▶ **PROVIDED DATA**:
==============================

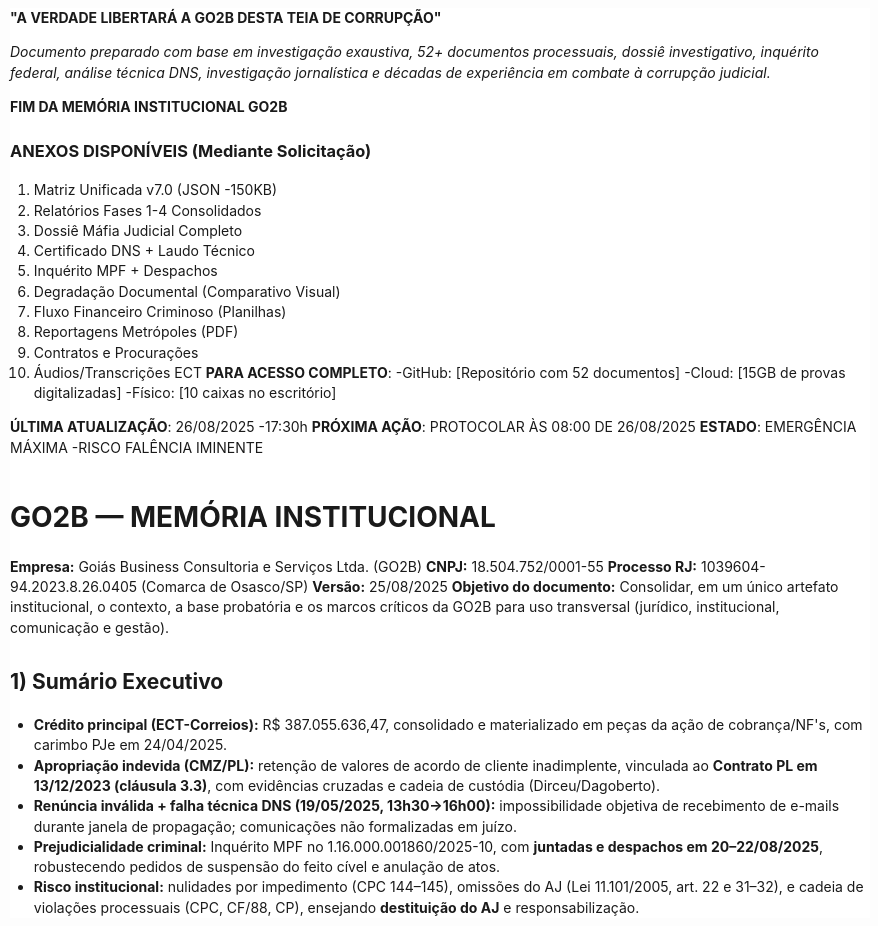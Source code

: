 **"A VERDADE LIBERTARÁ A GO2B DESTA TEIA DE CORRUPÇÃO"**

*Documento preparado com base em investigação exaustiva, 52+ documentos processuais, dossiê investigativo, inquérito federal, análise técnica DNS,
investigação jornalística e décadas de experiência em combate à corrupção judicial.*

**FIM DA MEMÓRIA INSTITUCIONAL GO2B**

### ANEXOS DISPONÍVEIS (Mediante Solicitação)

1. Matriz Unificada v7.0 (JSON -150KB)
2. Relatórios Fases 1-4 Consolidados
3. Dossiê Máfia Judicial Completo
4. Certificado DNS + Laudo Técnico
5. Inquérito MPF + Despachos
6. Degradação Documental (Comparativo Visual)
7. Fluxo Financeiro Criminoso (Planilhas)
8. Reportagens Metrópoles (PDF)
9. Contratos e Procurações
10. Áudios/Transcrições ECT
**PARA ACESSO COMPLETO**:
-GitHub: [Repositório com 52 documentos]
-Cloud: [15GB de provas digitalizadas]
-Físico: [10 caixas no escritório]

**ÚLTIMA ATUALIZAÇÃO**: 26/08/2025 -17:30h **PRÓXIMA AÇÃO**: PROTOCOLAR ÀS 08:00 DE 26/08/2025
**ESTADO**: EMERGÊNCIA MÁXIMA -RISCO FALÊNCIA IMINENTE

# GO2B — MEMÓRIA INSTITUCIONAL

**Empresa:** Goiás Business Consultoria e Serviços Ltda. (GO2B)
**CNPJ:** 18.504.752/0001-55 **Processo RJ:** 1039604-94.2023.8.26.0405 (Comarca de Osasco/SP)
**Versão:** 25/08/2025 **Objetivo do documento:** Consolidar, em um único artefato institucional, o
contexto, a base probatória e os marcos críticos da GO2B para uso transversal (jurídico, institucional, comunicação e gestão).

## 1) Sumário Executivo

* **Crédito principal (ECT-Correios):** R\$ 387.055.636,47, consolidado e
materializado em peças da ação de cobrança/NF's, com carimbo PJe em 24/04/2025.
* **Apropriação indevida (CMZ/PL):** retenção de valores de acordo de cliente
inadimplente, vinculada ao **Contrato PL em 13/12/2023 (cláusula 3.3)**, com evidências cruzadas e cadeia de custódia (Dirceu/Dagoberto).
* **Renúncia inválida + falha técnica DNS (19/05/2025, 13h30→16h00):**
impossibilidade objetiva de recebimento de e-mails durante janela de propagação;
comunicações não formalizadas em juízo.
* **Prejudicialidade criminal:** Inquérito MPF no 1.16.000.001860/2025-10, com
**juntadas e despachos em 20–22/08/2025**, robustecendo pedidos de suspensão do feito cível e anulação de atos.
* **Risco institucional:** nulidades por impedimento (CPC 144–145), omissões do
AJ (Lei 11.101/2005, art. 22 e 31–32), e cadeia de violações processuais (CPC, CF/88, CP), ensejando **destituição do AJ** e responsabilização.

==============================

▶ **ASSIGNMENT**: Lines containing the word "base" must be found in the data above and copied.

▶ **ANSWER SPACE**:
*Documento preparado com base em investigação exaustiva, 52+ documentos processuais, dossiê investigativo, inquérito federal, análise técnica DNS,
contexto, a base probatória e os marcos críticos da GO2B para uso transversal (jurídico, institucional, comunicação e gestão).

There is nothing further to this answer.